Le vecteur lui-même est généralement une séquence d' ADN qui se compose d'un insert ( transgène ) et d'une séquence plus grande qui sert de "colonne vertébrale" du vecteur. Le but d'un vecteur qui transfère l'information génétique à une autre cellule est typiquement d'isoler, de multiplier ou d'exprimer l'insert dans la cellule cible. Tous les vecteurs peuvent être utilisés pour le clonage et sont donc des vecteurs de clonage , mais il existe également des vecteurs spécialement conçus pour le clonage, tandis que d'autres peuvent être conçus spécifiquement à d'autres fins, telles que la transcription et l'expression de protéines. Les vecteurs conçus spécifiquement pour l'expression du transgène dans la cellule cible sont appelés vecteurs d'expression et ont généralement une séquence promotrice qui pilote l'expression du transgène. Des vecteurs plus simples appelés vecteurs de transcription ne sont capables que d'être transcrits mais pas traduits : ils peuvent être répliqués dans une cellule cible mais non exprimés, contrairement aux vecteurs d'expression.
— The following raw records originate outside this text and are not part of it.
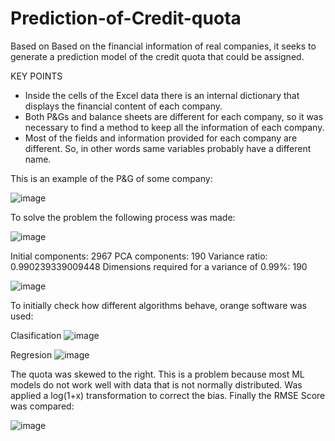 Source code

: # Prediction-of-Credit-quota
Based on Based on the financial information of real companies, it seeks to generate a prediction model of the credit quota that could be assigned.

KEY POINTS
* Inside the cells of the Excel data there is an internal dictionary that displays the financial content of each company.
* Both P&Gs and balance sheets are different for each company, so it was necessary to find a method to keep all the information of each company.
* Most of the fields and information provided for each company are different. So, in other words same variables probably have a different name.

This is an example of the P&G of some company:

![image](https://github.com/engalejandrovargas/Prediction-of-Credit-quota/assets/77429377/30e3cf2d-2043-4b19-a9f8-38a0d3e6a250)

To solve the problem the following process was made:

![image](https://github.com/engalejandrovargas/Prediction-of-Credit-quota/assets/77429377/f3b79c54-cb13-4bc1-80ee-2c1413369be3)

Initial components: 2967 
PCA components: 190
Variance ratio: 0.990239339009448
Dimensions required for a variance of 0.99%: 190

![image](https://github.com/engalejandrovargas/Prediction-of-Credit-quota/assets/77429377/f9fbc919-74a7-4e36-b601-7f7cbd28eef1)

To initially check how different algorithms behave, orange software was used:

Clasification
![image](https://github.com/engalejandrovargas/Prediction-of-Credit-quota/assets/77429377/4ccbe546-59b6-479b-baf9-b23758ff2a0c)

Regresion
![image](https://github.com/engalejandrovargas/Prediction-of-Credit-quota/assets/77429377/e093bb23-e68d-425c-8d42-4c8265462372)

The quota was skewed to the right. This is a problem because most ML models do not work well with data that is not normally distributed. Was applied a log(1+x) transformation to correct the bias.
Finally the RMSE Score was compared:

![image](https://github.com/engalejandrovargas/Prediction-of-Credit-quota/assets/77429377/bde3634f-948b-496c-aa19-d44343f2a9b4)













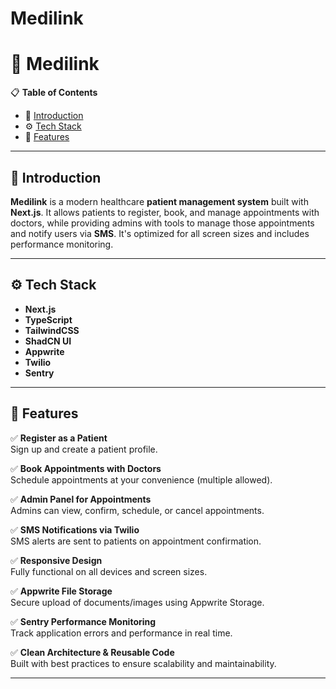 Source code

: # Medilink

# 🏥 Medilink

📋 **Table of Contents**
- 🤖 [Introduction](#introduction)
- ⚙️ [Tech Stack](#tech-stack)
- 🔋 [Features](#features)


---

## 🤖 Introduction

**Medilink** is a modern healthcare **patient management system** built with **Next.js**. It allows patients to register, book, and manage appointments with doctors, while providing admins with tools to manage those appointments and notify users via **SMS**. It's optimized for all screen sizes and includes performance monitoring.



---

## ⚙️ Tech Stack

- **Next.js**
- **TypeScript**
- **TailwindCSS**
- **ShadCN UI**
- **Appwrite**
- **Twilio**
- **Sentry**

---

## 🔋 Features

✅ **Register as a Patient**  
Sign up and create a patient profile.

✅ **Book Appointments with Doctors**  
Schedule appointments at your convenience (multiple allowed).

✅ **Admin Panel for Appointments**  
Admins can view, confirm, schedule, or cancel appointments.

✅ **SMS Notifications via Twilio**  
SMS alerts are sent to patients on appointment confirmation.

✅ **Responsive Design**  
Fully functional on all devices and screen sizes.

✅ **Appwrite File Storage**  
Secure upload of documents/images using Appwrite Storage.

✅ **Sentry Performance Monitoring**  
Track application errors and performance in real time.

✅ **Clean Architecture & Reusable Code**  
Built with best practices to ensure scalability and maintainability.

---

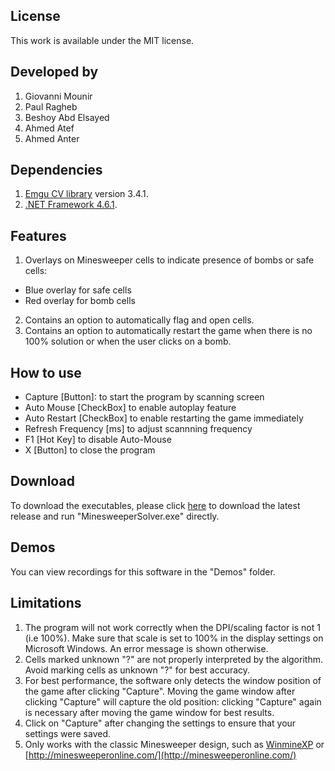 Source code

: ## License
This work is available under the MIT license.

## Developed by
  1. Giovanni Mounir
  2. Paul Ragheb
  3. Beshoy Abd Elsayed
  4. Ahmed Atef
  5. Ahmed Anter

## Dependencies

1. [Emgu CV library](http://www.emgu.com/wiki/index.php/Main_Page) version 3.4.1.
2. [.NET Framework 4.6.1](https://dotnet.microsoft.com/download/dotnet-framework/net461). 

## Features
1. Overlays on Minesweeper cells to indicate presence of bombs or safe cells:
- Blue overlay for safe cells
- Red overlay for bomb cells
2. Contains an option to automatically flag and open cells.
3. Contains an option to automatically restart the game when there is no 100% solution or when the user clicks on a bomb.

## How to use
  - Capture [Button]: to start the program by scanning screen
  - Auto Mouse [CheckBox] to enable autoplay feature
  - Auto Restart [CheckBox] to enable restarting the game immediately
  - Refresh Frequency [ms] to adjust scannning frequency
  - F1 [Hot Key] to disable Auto-Mouse
  - X [Button] to close the program
  
## Download

To download the executables, please click [here](https://github.com/GiovanniMounir/MinesweeperSolver/releases/download/1.0/MinesweeperSolver_x64.zip) to download the latest release and run "MinesweeperSolver.exe" directly.

## Demos

You can view recordings for this software in the "Demos" folder.

## Limitations
1. The program will not work correctly when the DPI/scaling factor is not 1 (i.e 100%). Make sure that scale is set to 100% in the display settings on Microsoft Windows. An error message is shown otherwise.
2. Cells marked unknown "?" are not properly interpreted by the algorithm. Avoid marking cells as unknown "?" for best accuracy.
3. For best performance, the software only detects the window position of the game after clicking "Capture". Moving the game window after clicking "Capture" will capture the old position: clicking "Capture" again is necessary after moving the game window for best results.
4. Click on "Capture" after changing the settings to ensure that your settings were saved.
5. Only works with the classic Minesweeper design, such as [WinmineXP](http://www.minesweeper.info/downloads/WinmineXP.html) or [http://minesweeperonline.com/](http://minesweeperonline.com/)
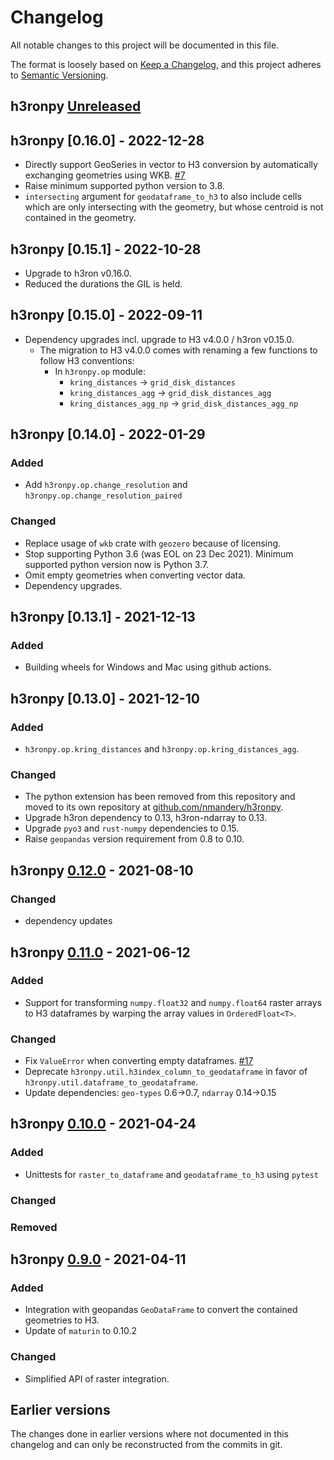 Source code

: # Changelog

All notable changes to this project will be documented in this file.

The format is loosely based on [Keep a Changelog](https://keepachangelog.com/en/1.0.0/), and this project adheres
to [Semantic Versioning](https://semver.org/spec/v2.0.0.html).

## h3ronpy [Unreleased]

## h3ronpy [0.16.0] - 2022-12-28

* Directly support GeoSeries in vector to H3 conversion by automatically exchanging geometries using WKB. [#7](https://github.com/nmandery/h3ronpy/pull/7)
* Raise minimum supported python version to 3.8.
* `intersecting` argument for `geodataframe_to_h3` to also include cells which are only intersecting with the geometry, but whose centroid is not contained in the geometry.

## h3ronpy [0.15.1] - 2022-10-28

* Upgrade to h3ron v0.16.0.
* Reduced the durations the GIL is held.

## h3ronpy [0.15.0] - 2022-09-11

- Dependency upgrades incl. upgrade to H3 v4.0.0 / h3ron v0.15.0.
  - The migration to H3 v4.0.0 comes with renaming a few functions to follow H3 conventions:
    - In `h3ronpy.op` module:
      - `kring_distances` -> `grid_disk_distances`
      - `kring_distances_agg` -> `grid_disk_distances_agg`
      - `kring_distances_agg_np` -> `grid_disk_distances_agg_np`
     
## h3ronpy [0.14.0] - 2022-01-29

### Added
- Add `h3ronpy.op.change_resolution` and `h3ronpy.op.change_resolution_paired`

### Changed
- Replace usage of `wkb` crate with `geozero` because of licensing.
- Stop supporting Python 3.6 (was EOL on 23 Dec 2021). Minimum supported python version now is Python 3.7.
- Omit empty geometries when converting vector data.
- Dependency upgrades.

## h3ronpy [0.13.1] - 2021-12-13

### Added 
- Building wheels for Windows and Mac using github actions.

## h3ronpy [0.13.0] - 2021-12-10
### Added
- `h3ronpy.op.kring_distances` and `h3ronpy.op.kring_distances_agg`.

### Changed
- The python extension has been removed from this repository and moved to its own repository at
  [github.com/nmandery/h3ronpy](https://github.com/nmandery/h3ronpy).
- Upgrade h3ron dependency to 0.13, h3ron-ndarray to 0.13.
- Upgrade `pyo3` and `rust-numpy` dependencies to 0.15.
- Raise `geopandas` version requirement from 0.8 to 0.10.

## h3ronpy [0.12.0] - 2021-08-10
### Changed
- dependency updates

## h3ronpy [0.11.0] - 2021-06-12
### Added
- Support for transforming `numpy.float32` and `numpy.float64` raster arrays to H3 dataframes by warping the array values in `OrderedFloat<T>`.

### Changed
- Fix `ValueError` when converting empty dataframes. [#17](https://github.com/nmandery/h3ron/issues/17)
- Deprecate `h3ronpy.util.h3index_column_to_geodataframe` in favor of `h3ronpy.util.dataframe_to_geodataframe`.
- Update dependencies: `geo-types` 0.6->0.7, `ndarray` 0.14->0.15

## h3ronpy [0.10.0] - 2021-04-24
### Added
- Unittests for `raster_to_dataframe` and `geodataframe_to_h3` using `pytest`

### Changed
### Removed

## h3ronpy [0.9.0] - 2021-04-11
### Added
- Integration with geopandas `GeoDataFrame` to convert the contained geometries to H3.
- Update of `maturin` to 0.10.2

### Changed
- Simplified API of raster integration.

## Earlier versions

The changes done in earlier versions where not documented in this changelog and can only be reconstructed from the
commits in git.

[Unreleased]: https://github.com/nmandery/h3ronpy/compare/v0.12.0...HEAD
[0.12.0]: https://github.com/nmandery/h3ronpy/compare/v0.11.0...v0.12.0
[0.11.0]: https://github.com/nmandery/h3ronpy/compare/v0.10.0...v0.11.0
[0.10.0]: https://github.com/nmandery/h3ronpy/compare/v0.9.0...v0.10.0
[0.9.0]: https://github.com/nmandery/h3ronpy/compare/v0.8.1...v0.9.0
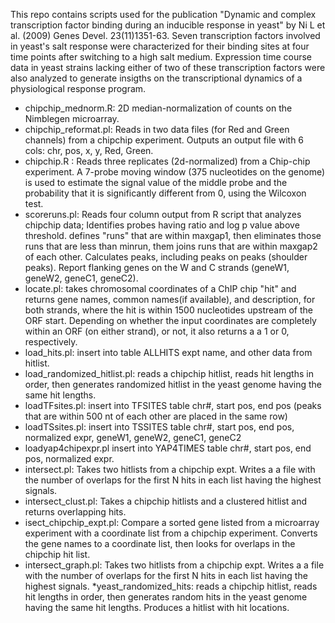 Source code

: This repo contains scripts used for the publication "Dynamic and complex transcription factor binding during an inducible response in yeast" by Ni L et al. (2009) Genes Devel. 23(11)1351-63. Seven transcription factors involved in yeast's salt response were characterized for their binding sites at four time points after switching to a high salt medium. Expression time course data in yeast strains lacking either of two of these transcription factors were also analyzed to generate insigths on the transcriptional dynamics of a physiological response program.   

* chipchip_mednorm.R: 2D median-normalization of counts on the Nimblegen microarray. 
* chipchip_reformat.pl: Reads in two data files (for Red and Green channels) from a
     chipchip experiment. Outputs an output file with 6 cols: chr, pos, x, y, Red, Green.
* chipchip.R : Reads three replicates (2d-normalized) from a Chip-chip experiment. 
       A 7-probe moving window (375 nucleotides on the genome)
       is used to estimate the signal value of the middle probe and the probability 
       that it is significantly different from 0, using the Wilcoxon test.
* scoreruns.pl: Reads four column output from R script that analyzes chipchip data;
       Identifies probes having ratio and log p value above threshold.
       defines "runs" that are within maxgap1, then eliminates those runs
       that are less than minrun, them joins runs that are within maxgap2
       of each other. Calculates peaks, including peaks on peaks (shoulder peaks).
       Report flanking genes on the W and C strands (geneW1, geneW2, geneC1, geneC2).
* locate.pl: takes chromosomal coordinates of a ChIP chip "hit" and returns gene names, 
       common names(if available), and description, for both strands, where the hit is 
       within 1500 nucleotides upstream of the ORF start. Depending on whether the input 
       coordinates are completely within an ORF (on either strand), or not, it also returns a 
       a 1 or 0, respectively.
* load_hits.pl: insert into table ALLHITS expt name, and other data from hitlist.
* load_randomized_hitlist.pl: reads a chipchip hitlist, reads hit lengths in order,
        then generates randomized hitlist in the yeast genome having
        the same hit lengths.
* loadTFsites.pl: insert into TFSITES table chr#, start pos, end pos
        (peaks that are within 500 nt of each other are placed in the same row)
* loadTSsites.pl: insert into TSSITES table chr#, start pos, end pos, normalized expr,
        geneW1, geneW2, geneC1, geneC2
* loadyap4chipexpr.pl insert into YAP4TIMES table chr#, start pos, end pos, normalized expr.
* intersect.pl: Takes two hitlists from a chipchip expt.  Writes a
	a file with the number of overlaps for the first N hits in
	each list having the highest signals.
* intersect_clust.pl: Takes a chipchip hitlists and a clustered hitlist and 
        returns overlapping hits.
* isect_chipchip_expt.pl: Compare a sorted gene listed from a microarray experiment
        with a coordinate list from a chipchip experiment.  Converts
        the gene names to a coordinate list, then looks for overlaps
        in the chipchip hit list.
* intersect_graph.pl: Takes two hitlists from a chipchip expt.  Writes a
	a file with the number of overlaps for the first N hits in
	each list having the highest signals.
*yeast_randomized_hits: reads a chipchip hitlist, reads hit lengths in order,
       then generates random hits in the yeast genome having 
       the same hit lengths. Produces a hitlist with hit locations.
Des vecteurs de transcription sont utilisés pour amplifier leur insert.

La manipulation de l'ADN est normalement réalisée sur des vecteurs E. coli , qui contiennent des éléments nécessaires à leur maintien dans E. coli . Cependant, les vecteurs peuvent également avoir des éléments qui leur permettent d'être maintenus dans un autre organisme tel que des cellules de levure, de plante ou de mammifère, et ces vecteurs sont appelés vecteurs navettes . De tels vecteurs ont des éléments bactériens ou viraux qui peuvent être transférés à l'organisme hôte non bactérien, cependant d'autres vecteurs appelés vecteurs intragéniques ont également été développés pour éviter le transfert de tout matériel génétique d'une espèce étrangère.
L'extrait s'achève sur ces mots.